Posted: May 4, 2013 - 12:27pm

Three recent stories we’d like to draw to your attention have touched on some very different subjects — teen suicide, animal neglect and abuse, and the Caring for the Kenai competition — but each touches on a similar theme: young people in our community raising awareness to make their world a better place.

Today’s edition of the Clarion includes a story on a serious discussion of suicide from last week’s Rotary Youth Leadership Awards program. Teens from across Alaska and the Yukon Territory took an in-depth and emotional look at the issue, and talked about what they can do to help in their home communities. They hit on a number of ideas, including listening to their peers, reaching out and speaking up. They talked about the need to raise awareness of the issue.

Last Monday, we heard from Krystal Duran, a Kenai Central High School senior who is working to raise awareness of animal abuse and neglect issues. Her goal was to host a swing dance fundraiser to benefit Alaska’s Extended Life Animal Sanctuary in Nikiski. Her concerns grew out of a personal experience that drove the issue home for her. She told the Clarion that many people might think, “‘Oh, it doesn’t affect me directly, so I don’t care.’ But once you have that personal experience with it, it really opens up your eyes.”

And on Thursday, we learned about winning proposals from the Caring for the Kenai contest, which challenges high school students to come up with ideas that help better care for the environment, or better prepare the area for a natural disaster.

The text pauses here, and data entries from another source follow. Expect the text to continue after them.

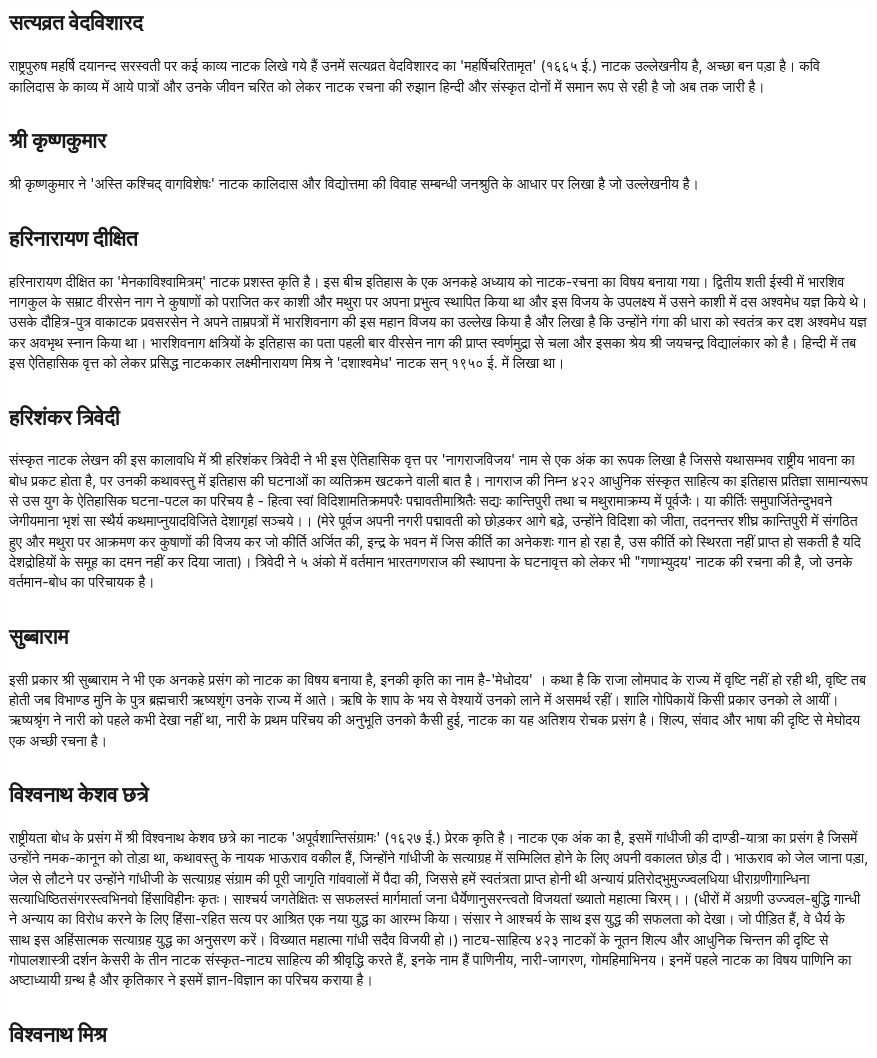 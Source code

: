 ## सत्यव्रत वेदविशारद
राष्ट्रपुरुष महर्षि दयानन्द सरस्वती पर कई काव्य नाटक लिखे गये हैं उनमें सत्यव्रत वेदविशारद का 'महर्षिचरितामृत' (१६६५ ई.) नाटक उल्लेखनीय है, अच्छा बन पड़ा है। कवि कालिदास के काव्य में आये पात्रों और उनके जीवन चरित को लेकर नाटक रचना की रुझान हिन्दी और संस्कृत दोनों में समान रूप से रही है जो अब तक जारी है।
## श्री कृष्णकुमार  
श्री कृष्णकुमार ने 'अस्ति कश्चिद् वागविशेषः' नाटक कालिदास और विद्योत्तमा की विवाह सम्बन्धी जनश्रुति के आधार पर लिखा है जो उल्लेखनीय है।
## हरिनारायण दीक्षित
हरिनारायण दीक्षित का 'मेनकाविश्वामित्रम्' नाटक प्रशस्त कृति है। इस बीच इतिहास के एक अनकहे अध्याय को नाटक-रचना का विषय बनाया गया। द्वितीय शती ईस्वी में भारशिव नागकुल के सम्राट वीरसेन नाग ने कुषाणों को पराजित कर काशी और मथुरा पर अपना प्रभुत्व स्थापित किया था और इस विजय के उपलक्ष्य में उसने काशी में दस अश्वमेध यज्ञ किये थे। उसके दौहित्र-पुत्र वाकाटक प्रवसरसेन ने अपने ताम्रपत्रों में भारशिवनाग की इस महान विजय का उल्लेख किया है और लिखा है कि उन्होंने गंगा की धारा को स्वतंत्र कर दश अश्वमेध यज्ञ कर अवभृथ स्नान किया था। भारशिवनाग क्षत्रियों के इतिहास का पता पहली बार वीरसेन नाग की प्राप्त स्वर्णमुद्रा से चला और इसका श्रेय श्री जयचन्द्र विद्यालंकार को है। हिन्दी में तब इस ऐतिहासिक वृत्त को लेकर प्रसिद्ध नाटककार लक्ष्मीनारायण मिश्र ने 'दशाश्वमेध' नाटक सन् १९५० ई. में लिखा था।
## हरिशंकर त्रिवेदी
संस्कृत नाटक लेखन की इस कालावधि में श्री हरिशंकर त्रिवेदी ने भी इस ऐतिहासिक वृत्त पर 'नागराजविजय' नाम से एक अंक का रूपक लिखा है जिससे यथासम्भव राष्ट्रीय भावना का बोध प्रकट होता है, पर उनकी कथावस्तु में इतिहास की घटनाओं का व्यतिक्रम खटकने वाली बात है। नागराज की निम्न
४२२
आधुनिक संस्कृत साहित्य का इतिहास प्रतिज्ञा सामान्यरूप से उस युग के ऐतिहासिक घटना-पटल का परिचय है -
हित्वा स्वां विदिशामतिक्रमपरैः पद्मावतीमाश्रितैः सद्यः कान्तिपुरी तथा च मथुरामाक्रम्य में पूर्वजैः। या कीर्तिः समुपार्जितेन्दुभवने जेगीयमाना भृशं
सा स्थैर्य कथमाप्नुयादविजिते देशागृहां सञ्चये।। (मेरे पूर्वज अपनी नगरी पद्मावती को छोड़कर आगे बढ़े, उन्होंने विदिशा को जीता, तदनन्तर शीघ्र कान्तिपुरी में संगठित हुए और मथुरा पर आक्रमण कर कुषाणों की विजय कर जो कीर्ति अर्जित की, इन्द्र के भवन में जिस कीर्ति का अनेकशः गान हो रहा है, उस कीर्ति को स्थिरता नहीं प्राप्त हो सकती है यदि देशद्रोहियों के समूह का दमन नहीं कर दिया जाता)।
त्रिवेदी ने ५ अंको में वर्तमान भारतगणराज की स्थापना के घटनावृत्त को लेकर भी "गणाभ्युदय' नाटक की रचना की है, जो उनके वर्तमान-बोध का परिचायक है।
## सुब्बाराम
इसी प्रकार श्री सुब्बाराम ने भी एक अनकहे प्रसंग को नाटक का विषय बनाया है, इनकी कृति का नाम है-'मेधोदय' । कथा है कि राजा लोमपाद के राज्य में वृष्टि नहीं हो रही थी, वृष्टि तब होती जब विभाण्ड मुनि के पुत्र ब्रह्मचारी ऋष्यशृंग उनके राज्य में आते। ऋषि के शाप के भय से वेश्यायें उनको लाने में असमर्थ रहीं। शालि गोपिकायें किसी प्रकार उनको ले आयीं। ऋष्यश्रृंग ने नारी को पहले कभी देखा नहीं था, नारी के प्रथम परिचय की अनुभूति उनको कैसी हुई, नाटक का यह अतिशय रोचक प्रसंग है। शिल्प, संवाद और भाषा की दृष्टि से मेघोदय एक अच्छी रचना है।
## विश्वनाथ केशव छत्रे
राष्ट्रीयता बोध के प्रसंग में श्री विश्वनाथ केशव छत्रे का नाटक 'अपूर्वशान्तिसंग्रामः' (१६२७ ई.) प्रेरक कृति है। नाटक एक अंक का है, इसमें गांधीजी की दाण्डी-यात्रा का प्रसंग है जिसमें उन्होंने नमक-कानून को तोड़ा था, कथावस्तु के नायक भाऊराव वकील हैं, जिन्होंने गांधीजी के सत्याग्रह में सम्मिलित होने के लिए अपनी वकालत छोड़ दी। भाऊराव को जेल जाना पड़ा, जेल से लौटने पर उन्होंने गांधीजी के सत्याग्रह संग्राम की पूरी जागृति गांववालों में पैदा की, जिससे हमें स्वतंत्रता प्राप्त होनी थी
अन्यायं प्रतिरोद्भुमुज्ज्वलधिया धीराग्रणीगान्धिना सत्याधिष्ठितसंगरस्त्वभिनवो हिंसाविहीनः कृतः। साश्चर्य जगतेक्षितः स सफलस्तं मार्गमार्ता जना
धैर्येणानुसरन्त्वतो विजयतां ख्यातो महात्मा चिरम्।। (धीरों में अग्रणी उज्ज्वल-बुद्धि गान्धी ने अन्याय का विरोध करने के लिए हिंसा-रहित सत्य पर आश्रित एक नया युद्ध का आरम्भ किया। संसार ने आश्चर्य के साथ इस युद्ध की सफलता को देखा। जो पीड़ित हैं, वे धैर्य के साथ इस अहिंसात्मक सत्याग्रह युद्ध का अनुसरण करें। विख्यात महात्मा गांधी सदैव विजयी हो।)
नाट्य-साहित्य
४२३ नाटकों के नूतन शिल्प और आधुनिक चिन्तन की दृष्टि से गोपालशास्त्री दर्शन केसरी के तीन नाटक संस्कृत-नाट्य साहित्य की श्रीवृद्धि करते हैं, इनके नाम हैं पाणिनीय, नारी-जागरण, गोमहिमाभिनय। इनमें पहले नाटक का विषय पाणिनि का अष्टाध्यायी ग्रन्थ है और कृतिकार ने इसमें ज्ञान-विज्ञान का परिचय कराया है।
## विश्वनाथ मिश्र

This year’s competition attracted 400 entries from across the Kenai Peninsula, and the best projects had a community focus. Whether a smart phone app to enhance tsunami awareness in Homer, or a campaign to encourage safety around moose, the program continues to encourage students to become aware of issues facing their community, and to take it a step further by acting to address the issues.

We are glad to see so many youth positively engaged in their communities. All too often, we hear about “kids today,” and all the things we don’t think they’re doing right.

We all can follow the example set by these students, and look for things we can do, big and small, to make our communities even better.